While it’s a dream come true for many women to be a mom, it’s quite overwhelming and anxious to be one in reality, especially for the first time.  With very less knowledge of what’s going to happen during your first pre and post natal period, everyone remains with a lot of questions and queries at heart and mind. 

The anxiety levels of each mom varies in different levels. Most of them have less of emotional balance during these postpartum period.

Reasons of postpartum

 

  • The physical hurt a women undergoes during postpartum is unexplainable.   She bears wounds of her delivery and no matter what kind of delivery it is, giving birth hurts.    

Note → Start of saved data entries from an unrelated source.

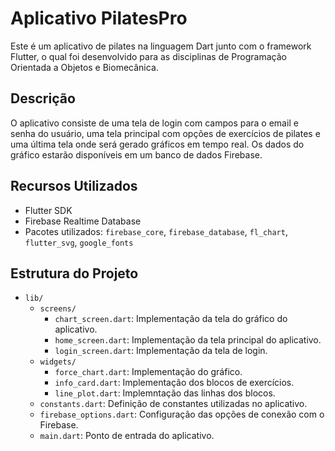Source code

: # Aplicativo PilatesPro
Este é um aplicativo de pilates na linguagem Dart junto com o framework Flutter, o qual foi desenvolvido para as disciplinas de Programação Orientada a Objetos e Biomecânica.

## Descrição
O aplicativo consiste de uma tela de login com campos para o email e senha do usuário, uma tela principal com opções de exercícios de pilates e uma última tela onde será gerado gráficos em tempo real. Os dados do gráfico estarão disponíveis em um banco de dados Firebase.

## Recursos Utilizados
- Flutter SDK
- Firebase Realtime Database
- Pacotes utilizados: `firebase_core`, `firebase_database`, `fl_chart`, `flutter_svg`, `google_fonts`

## Estrutura do Projeto

- `lib/`
  - `screens/`
    - `chart_screen.dart`: Implementação da tela do gráfico do aplicativo.
    - `home_screen.dart`: Implementação da tela principal do aplicativo.
    - `login_screen.dart`: Implementação da tela de login.
  - `widgets/`
    - `force_chart.dart`: Implementação do gráfico.
    - `info_card.dart`: Implementação dos blocos de exercícios.
    - `line_plot.dart`: Implemntação das linhas dos blocos.
  - `constants.dart`: Definição de constantes utilizadas no aplicativo.
  - `firebase_options.dart`: Configuração das opções de conexão com o Firebase.
  - `main.dart`: Ponto de entrada do aplicativo.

  • A sense of inner thought that no one understands you, persist within a new mom during postpartum, causing insecurity

 

  • The emotional imbalance due to a perplexed state of mind is another significant one. Confused, as of what role she should accomplish— a mom, a partner, a daughter and much more.

  • Often other’s opinion of the baby, . approach a new mom as a blame. This causes loneliness and feeling of betrayal
Perplexed with the bundle of love in hand
With a lot of wildest dreams a mom is burdened up
'​​

Postpartum and the society!

Hey people!!!  being a new mom isn’t easy, but with you at our side there’s a chance it can be different. 
The world at large, plays a significant role in a women’s postpartum journey. Postpartum is a time when women have doubts in their own existence and happiness.

  1. A new mom is not always ready to fetch in every blame on her. She expects a hand that’s going to hold her from the brutal pleasures of the society and a lending ear that’s going to listen her out. 
  2. The unpleasant questions on the body of a new mom, the cruel comments on the traits of the new born are all a normalised gesture in today’s society, that has to be thrown down the Cliff. 
With no clarity of view
Confused

A happy postpartum.

A happy postpartum is so close to a myth these days, but with a slightest effort it can be practised well. Every postpartum will have it’s own possibilities of insecurities and instabilities. Understanding what you are is going to bring a lot of difference in the case of post natal pressure.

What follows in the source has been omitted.